● Task prompt
Everything from the first line of the entries through the line containing "### 15.3.1 Ground" is to be retyped exactly, and nothing beyond it.

● Source information
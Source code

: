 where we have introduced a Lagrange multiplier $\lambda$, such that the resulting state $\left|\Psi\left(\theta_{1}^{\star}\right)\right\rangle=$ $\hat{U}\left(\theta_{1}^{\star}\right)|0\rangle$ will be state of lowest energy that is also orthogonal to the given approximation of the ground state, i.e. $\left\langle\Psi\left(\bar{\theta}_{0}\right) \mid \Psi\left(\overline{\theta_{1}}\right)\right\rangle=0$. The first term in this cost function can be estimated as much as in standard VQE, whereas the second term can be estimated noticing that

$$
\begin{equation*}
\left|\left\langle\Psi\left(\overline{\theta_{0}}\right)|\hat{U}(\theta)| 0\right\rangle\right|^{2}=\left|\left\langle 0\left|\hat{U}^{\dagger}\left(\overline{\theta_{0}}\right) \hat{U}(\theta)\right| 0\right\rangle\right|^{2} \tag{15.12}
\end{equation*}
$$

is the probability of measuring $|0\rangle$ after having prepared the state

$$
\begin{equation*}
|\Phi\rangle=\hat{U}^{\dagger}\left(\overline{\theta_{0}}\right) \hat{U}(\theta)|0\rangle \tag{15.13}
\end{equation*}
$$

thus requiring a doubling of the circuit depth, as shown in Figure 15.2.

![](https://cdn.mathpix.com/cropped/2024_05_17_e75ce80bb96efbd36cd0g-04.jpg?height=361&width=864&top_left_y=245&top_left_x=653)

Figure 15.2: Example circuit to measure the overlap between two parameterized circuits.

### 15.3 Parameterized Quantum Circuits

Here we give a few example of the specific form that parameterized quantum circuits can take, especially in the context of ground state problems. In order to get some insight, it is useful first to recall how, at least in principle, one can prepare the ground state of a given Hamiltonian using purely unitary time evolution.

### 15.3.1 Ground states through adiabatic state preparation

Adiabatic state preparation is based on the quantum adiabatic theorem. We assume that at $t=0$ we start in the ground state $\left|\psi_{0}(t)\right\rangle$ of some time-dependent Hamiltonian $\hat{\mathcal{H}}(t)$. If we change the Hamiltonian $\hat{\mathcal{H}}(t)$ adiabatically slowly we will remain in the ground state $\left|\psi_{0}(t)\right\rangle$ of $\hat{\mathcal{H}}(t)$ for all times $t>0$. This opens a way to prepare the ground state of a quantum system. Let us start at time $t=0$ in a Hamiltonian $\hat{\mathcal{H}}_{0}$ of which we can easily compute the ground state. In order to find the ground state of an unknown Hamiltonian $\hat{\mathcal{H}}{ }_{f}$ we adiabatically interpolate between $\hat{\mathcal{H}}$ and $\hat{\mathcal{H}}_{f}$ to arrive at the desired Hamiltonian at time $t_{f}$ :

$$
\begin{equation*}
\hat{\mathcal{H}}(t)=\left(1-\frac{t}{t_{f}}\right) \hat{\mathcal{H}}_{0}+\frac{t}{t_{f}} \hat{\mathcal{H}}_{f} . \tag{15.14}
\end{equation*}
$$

● Response
Source code

: where we have introduced a Lagrange multiplier $\lambda$, such that the resulting state $\left|\Psi\left(\theta_{1}^{\star}\right)\right\rangle=$ $\hat{U}\left(\theta_{1}^{\star}\right)|0\rangle$ will be state of lowest energy that is also orthogonal to the given approximation of the ground state, i.e. $\left\langle\Psi\left(\bar{\theta}_{0}\right) \mid \Psi\left(\overline{\theta_{1}}\right)\right\rangle=0$. The first term in this cost function can be estimated as much as in standard VQE, whereas the second term can be estimated noticing that

$$
\begin{equation*}
\left|\left\langle\Psi\left(\overline{\theta_{0}}\right)|\hat{U}(\theta)| 0\right\rangle\right|^{2}=\left|\left\langle 0\left|\hat{U}^{\dagger}\left(\overline{\theta_{0}}\right) \hat{U}(\theta)\right| 0\right\rangle\right|^{2} \tag{15.12}
\end{equation*}
$$

is the probability of measuring $|0\rangle$ after having prepared the state

$$
\begin{equation*}
|\Phi\rangle=\hat{U}^{\dagger}\left(\overline{\theta_{0}}\right) \hat{U}(\theta)|0\rangle \tag{15.13}
\end{equation*}
$$

thus requiring a doubling of the circuit depth, as shown in Figure 15.2.

![](https://cdn.mathpix.com/cropped/2024_05_17_e75ce80bb96efbd36cd0g-04.jpg?height=361&width=864&top_left_y=245&top_left_x=653)

Figure 15.2: Example circuit to measure the overlap between two parameterized circuits.

### 15.3 Parameterized Quantum Circuits

Here we give a few example of the specific form that parameterized quantum circuits can take, especially in the context of ground state problems. In order to get some insight, it is useful first to recall how, at least in principle, one can prepare the ground state of a given Hamiltonian using purely unitary time evolution.

### 15.3.1 Ground states through adiabatic state preparation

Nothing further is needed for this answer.